Fox then moved to New York and again worked an hourly job until October 2012, when she joined Wickeds national tour, standing by for Christine Dwyer, Jennifer DiNoia, and Laurel Harris, before taking over the role of Elphaba full-time in January 2015.

Fox played her final performance on tour on December 6, 2015, and transferred to the Broadway production as the Elphaba standby on February 2, 2016. During her first stint in the Broadway company, she stood by for Rachel Tucker and Jennifer DiNoia. She left the production on June 11, 2017.

Fox was then part of the original cast of the Broadway production of Frozen as the standby for Elsa. She stayed with the production for its entire Broadway run, from March 2018 to March 2020, when it closed as a result of the COVID-19 pandemic.

She temporarily returned to the Broadway production of Wicked in October 2021, once again standing by for DiNoia, who had temporarily taken over the role of Elphaba full-time while Lindsay Pearce recovered from an injury. Fox left the production in December 2021, when Pearce recovered and DiNoia returned to the standby role. Fox then spent the next few months providing emergency cover for Elphaba, performing the role on the national tour in December 2021 and on Broadway in January 2022, before replacing DiNoia as the Elphaba standby on Broadway in July 2022, standing by for Talia Suskauer until February 2023.

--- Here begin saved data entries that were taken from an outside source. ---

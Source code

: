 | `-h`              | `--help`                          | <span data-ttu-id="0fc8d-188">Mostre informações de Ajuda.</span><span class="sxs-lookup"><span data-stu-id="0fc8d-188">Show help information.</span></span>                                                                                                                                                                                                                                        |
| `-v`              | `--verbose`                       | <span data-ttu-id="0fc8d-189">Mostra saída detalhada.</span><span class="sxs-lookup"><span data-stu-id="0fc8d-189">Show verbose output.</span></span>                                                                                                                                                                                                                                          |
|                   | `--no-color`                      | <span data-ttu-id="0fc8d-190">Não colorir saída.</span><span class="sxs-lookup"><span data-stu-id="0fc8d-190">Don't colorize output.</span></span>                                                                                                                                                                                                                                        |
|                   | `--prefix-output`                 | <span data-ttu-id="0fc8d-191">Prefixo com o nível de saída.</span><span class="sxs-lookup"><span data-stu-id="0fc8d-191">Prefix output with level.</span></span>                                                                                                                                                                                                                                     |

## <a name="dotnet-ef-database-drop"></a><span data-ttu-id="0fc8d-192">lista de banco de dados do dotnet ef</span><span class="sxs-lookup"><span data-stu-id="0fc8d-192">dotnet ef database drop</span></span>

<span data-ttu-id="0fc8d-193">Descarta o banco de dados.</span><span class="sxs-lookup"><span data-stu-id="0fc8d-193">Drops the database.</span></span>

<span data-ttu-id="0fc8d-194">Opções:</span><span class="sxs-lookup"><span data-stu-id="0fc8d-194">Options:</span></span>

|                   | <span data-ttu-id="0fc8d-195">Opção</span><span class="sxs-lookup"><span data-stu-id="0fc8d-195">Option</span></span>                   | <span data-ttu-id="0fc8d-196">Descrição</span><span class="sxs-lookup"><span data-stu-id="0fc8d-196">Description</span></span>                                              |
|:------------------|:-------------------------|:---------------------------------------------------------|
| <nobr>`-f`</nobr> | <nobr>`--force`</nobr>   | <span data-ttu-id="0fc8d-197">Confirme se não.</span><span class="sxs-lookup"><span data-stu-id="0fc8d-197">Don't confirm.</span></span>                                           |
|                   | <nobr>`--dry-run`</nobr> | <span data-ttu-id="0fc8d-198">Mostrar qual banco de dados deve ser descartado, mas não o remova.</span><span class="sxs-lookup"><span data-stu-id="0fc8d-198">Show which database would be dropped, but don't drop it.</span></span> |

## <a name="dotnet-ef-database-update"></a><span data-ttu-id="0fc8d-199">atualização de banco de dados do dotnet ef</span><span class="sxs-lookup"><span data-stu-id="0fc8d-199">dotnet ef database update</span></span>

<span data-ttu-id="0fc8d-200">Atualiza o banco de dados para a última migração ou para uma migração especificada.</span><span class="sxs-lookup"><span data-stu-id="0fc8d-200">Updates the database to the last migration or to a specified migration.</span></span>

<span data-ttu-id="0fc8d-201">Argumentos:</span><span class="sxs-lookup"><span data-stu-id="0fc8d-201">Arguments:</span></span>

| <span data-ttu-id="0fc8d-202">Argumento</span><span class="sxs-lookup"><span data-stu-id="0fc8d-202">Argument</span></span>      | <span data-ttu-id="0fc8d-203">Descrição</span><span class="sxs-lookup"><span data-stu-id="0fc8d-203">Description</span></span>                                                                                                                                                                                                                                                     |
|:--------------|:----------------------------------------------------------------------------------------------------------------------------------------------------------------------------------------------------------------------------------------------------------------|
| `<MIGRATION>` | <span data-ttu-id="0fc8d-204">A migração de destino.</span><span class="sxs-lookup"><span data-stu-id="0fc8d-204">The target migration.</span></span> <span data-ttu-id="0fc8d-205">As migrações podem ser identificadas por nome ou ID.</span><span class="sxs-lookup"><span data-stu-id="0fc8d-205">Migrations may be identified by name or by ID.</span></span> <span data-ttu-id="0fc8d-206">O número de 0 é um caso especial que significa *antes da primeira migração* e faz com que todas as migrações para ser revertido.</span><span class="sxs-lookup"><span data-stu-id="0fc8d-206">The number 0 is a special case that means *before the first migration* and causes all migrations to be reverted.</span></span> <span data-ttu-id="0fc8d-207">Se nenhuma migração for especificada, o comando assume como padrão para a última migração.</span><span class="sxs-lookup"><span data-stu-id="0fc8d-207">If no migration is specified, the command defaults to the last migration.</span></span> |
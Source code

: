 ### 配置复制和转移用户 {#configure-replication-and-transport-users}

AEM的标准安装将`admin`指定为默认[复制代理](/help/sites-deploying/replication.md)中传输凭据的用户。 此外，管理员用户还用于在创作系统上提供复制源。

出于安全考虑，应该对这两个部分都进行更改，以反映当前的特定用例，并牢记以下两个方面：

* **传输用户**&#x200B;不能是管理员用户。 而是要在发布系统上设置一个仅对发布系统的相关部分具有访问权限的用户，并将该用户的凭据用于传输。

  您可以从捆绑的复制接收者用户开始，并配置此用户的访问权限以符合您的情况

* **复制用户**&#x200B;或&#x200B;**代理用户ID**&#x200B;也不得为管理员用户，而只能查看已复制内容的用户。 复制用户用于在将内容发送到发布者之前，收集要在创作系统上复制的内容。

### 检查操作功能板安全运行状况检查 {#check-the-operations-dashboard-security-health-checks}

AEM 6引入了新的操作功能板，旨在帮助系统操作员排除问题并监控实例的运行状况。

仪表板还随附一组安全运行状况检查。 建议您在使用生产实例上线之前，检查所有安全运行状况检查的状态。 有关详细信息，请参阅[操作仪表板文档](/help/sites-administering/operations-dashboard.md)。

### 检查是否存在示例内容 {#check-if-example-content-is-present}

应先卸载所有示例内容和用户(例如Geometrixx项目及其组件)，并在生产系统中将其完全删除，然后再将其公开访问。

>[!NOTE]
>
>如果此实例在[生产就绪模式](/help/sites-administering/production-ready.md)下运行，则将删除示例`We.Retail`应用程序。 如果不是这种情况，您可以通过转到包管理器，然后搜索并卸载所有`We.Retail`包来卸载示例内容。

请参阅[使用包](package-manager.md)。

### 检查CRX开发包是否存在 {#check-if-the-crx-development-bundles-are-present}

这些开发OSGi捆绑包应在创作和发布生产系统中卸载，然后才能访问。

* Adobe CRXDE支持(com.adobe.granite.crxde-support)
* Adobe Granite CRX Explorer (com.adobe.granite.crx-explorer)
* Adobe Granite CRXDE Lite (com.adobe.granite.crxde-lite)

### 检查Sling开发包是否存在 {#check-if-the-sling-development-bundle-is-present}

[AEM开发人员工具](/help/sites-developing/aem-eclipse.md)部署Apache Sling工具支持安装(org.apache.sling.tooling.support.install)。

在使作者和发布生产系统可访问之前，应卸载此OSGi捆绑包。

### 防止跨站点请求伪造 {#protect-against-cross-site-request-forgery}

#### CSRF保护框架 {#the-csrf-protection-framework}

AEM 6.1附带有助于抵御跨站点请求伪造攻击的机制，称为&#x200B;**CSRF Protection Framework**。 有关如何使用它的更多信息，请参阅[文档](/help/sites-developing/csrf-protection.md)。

On March 7, 2023, after 13 years with the show, Fox took over the role of Elphaba full-time in the Broadway production. She starred opposite McKenzie Kurtz as Glinda and performed the role at the show's 20th-anniversary performance. She played her final performance as Elphaba on March 3, 2024, and was replaced by Mary Kate Morrissey, who had stood by for Fox in both the touring and Broadway productions.

In June 2025, Fox was cast as Jenna in Theatre Raleigh's production of Waitress.